>>>
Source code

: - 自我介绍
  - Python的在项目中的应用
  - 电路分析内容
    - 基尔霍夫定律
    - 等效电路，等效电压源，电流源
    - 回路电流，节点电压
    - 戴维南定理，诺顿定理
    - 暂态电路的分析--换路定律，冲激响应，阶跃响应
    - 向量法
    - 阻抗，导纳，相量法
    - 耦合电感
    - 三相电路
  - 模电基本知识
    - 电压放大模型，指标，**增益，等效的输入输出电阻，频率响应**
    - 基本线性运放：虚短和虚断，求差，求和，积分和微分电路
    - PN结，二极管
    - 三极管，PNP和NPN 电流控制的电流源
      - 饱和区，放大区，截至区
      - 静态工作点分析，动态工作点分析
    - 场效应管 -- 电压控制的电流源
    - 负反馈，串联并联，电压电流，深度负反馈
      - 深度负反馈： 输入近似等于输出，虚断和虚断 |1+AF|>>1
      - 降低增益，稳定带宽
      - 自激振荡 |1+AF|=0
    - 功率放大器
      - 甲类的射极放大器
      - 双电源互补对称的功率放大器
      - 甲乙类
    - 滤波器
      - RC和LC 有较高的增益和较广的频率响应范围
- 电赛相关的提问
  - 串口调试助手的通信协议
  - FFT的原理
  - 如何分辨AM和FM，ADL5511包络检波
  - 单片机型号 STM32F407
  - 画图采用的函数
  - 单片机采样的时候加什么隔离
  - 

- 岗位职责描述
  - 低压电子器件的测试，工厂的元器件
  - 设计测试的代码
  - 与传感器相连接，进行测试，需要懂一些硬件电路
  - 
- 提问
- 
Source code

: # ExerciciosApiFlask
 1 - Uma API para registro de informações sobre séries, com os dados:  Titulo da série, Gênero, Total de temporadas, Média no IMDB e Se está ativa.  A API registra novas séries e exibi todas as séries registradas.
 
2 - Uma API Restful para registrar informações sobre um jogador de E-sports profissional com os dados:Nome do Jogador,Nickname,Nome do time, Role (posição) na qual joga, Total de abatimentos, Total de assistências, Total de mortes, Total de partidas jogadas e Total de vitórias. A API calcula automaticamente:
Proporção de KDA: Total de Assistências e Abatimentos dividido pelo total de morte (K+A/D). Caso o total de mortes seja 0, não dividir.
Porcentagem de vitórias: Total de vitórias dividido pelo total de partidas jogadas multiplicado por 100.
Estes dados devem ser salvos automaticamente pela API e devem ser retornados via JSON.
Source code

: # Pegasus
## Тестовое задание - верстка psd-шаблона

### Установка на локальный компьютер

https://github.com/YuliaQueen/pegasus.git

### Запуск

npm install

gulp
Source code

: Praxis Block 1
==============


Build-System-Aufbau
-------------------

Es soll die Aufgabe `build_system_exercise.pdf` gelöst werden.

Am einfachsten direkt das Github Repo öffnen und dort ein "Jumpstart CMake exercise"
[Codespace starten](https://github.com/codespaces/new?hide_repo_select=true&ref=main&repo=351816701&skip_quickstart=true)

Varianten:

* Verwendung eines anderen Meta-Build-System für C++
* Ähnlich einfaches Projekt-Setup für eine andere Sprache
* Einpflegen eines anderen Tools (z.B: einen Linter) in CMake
<<<
WORK INSTRUCTION
Send back each record exactly as it stands.

RESPONSE
Source code

: - 自我介绍
  - Python的在项目中的应用
  - 电路分析内容
    - 基尔霍夫定律
    - 等效电路，等效电压源，电流源
    - 回路电流，节点电压
    - 戴维南定理，诺顿定理
    - 暂态电路的分析--换路定律，冲激响应，阶跃响应
    - 向量法
    - 阻抗，导纳，相量法
    - 耦合电感
    - 三相电路
  - 模电基本知识
    - 电压放大模型，指标，**增益，等效的输入输出电阻，频率响应**
    - 基本线性运放：虚短和虚断，求差，求和，积分和微分电路
    - PN结，二极管
    - 三极管，PNP和NPN 电流控制的电流源
      - 饱和区，放大区，截至区
      - 静态工作点分析，动态工作点分析
    - 场效应管 -- 电压控制的电流源
    - 负反馈，串联并联，电压电流，深度负反馈
      - 深度负反馈： 输入近似等于输出，虚断和虚断 |1+AF|>>1
      - 降低增益，稳定带宽
      - 自激振荡 |1+AF|=0
    - 功率放大器
      - 甲类的射极放大器
      - 双电源互补对称的功率放大器
      - 甲乙类
    - 滤波器
      - RC和LC 有较高的增益和较广的频率响应范围
- 电赛相关的提问
  - 串口调试助手的通信协议
  - FFT的原理
  - 如何分辨AM和FM，ADL5511包络检波
  - 单片机型号 STM32F407
  - 画图采用的函数
  - 单片机采样的时候加什么隔离
  - 

- 岗位职责描述
  - 低压电子器件的测试，工厂的元器件
  - 设计测试的代码
  - 与传感器相连接，进行测试，需要懂一些硬件电路
  - 
- 提问
- 
Source code

: # ExerciciosApiFlask
 1 - Uma API para registro de informações sobre séries, com os dados:  Titulo da série, Gênero, Total de temporadas, Média no IMDB e Se está ativa.  A API registra novas séries e exibi todas as séries registradas.
 
2 - Uma API Restful para registrar informações sobre um jogador de E-sports profissional com os dados:Nome do Jogador,Nickname,Nome do time, Role (posição) na qual joga, Total de abatimentos, Total de assistências, Total de mortes, Total de partidas jogadas e Total de vitórias. A API calcula automaticamente:
Proporção de KDA: Total de Assistências e Abatimentos dividido pelo total de morte (K+A/D). Caso o total de mortes seja 0, não dividir.
Porcentagem de vitórias: Total de vitórias dividido pelo total de partidas jogadas multiplicado por 100.
Estes dados devem ser salvos automaticamente pela API e devem ser retornados via JSON.
Source code

: # Pegasus
## Тестовое задание - верстка psd-шаблона

### Установка на локальный компьютер

https://github.com/YuliaQueen/pegasus.git

### Запуск

npm install

gulp
Source code

: Praxis Block 1
==============


Build-System-Aufbau
-------------------

Es soll die Aufgabe `build_system_exercise.pdf` gelöst werden.

Am einfachsten direkt das Github Repo öffnen und dort ein "Jumpstart CMake exercise"
[Codespace starten](https://github.com/codespaces/new?hide_repo_select=true&ref=main&repo=351816701&skip_quickstart=true)

Varianten:

* Verwendung eines anderen Meta-Build-System für C++
* Ähnlich einfaches Projekt-Setup für eine andere Sprache
* Einpflegen eines anderen Tools (z.B: einen Linter) in CMake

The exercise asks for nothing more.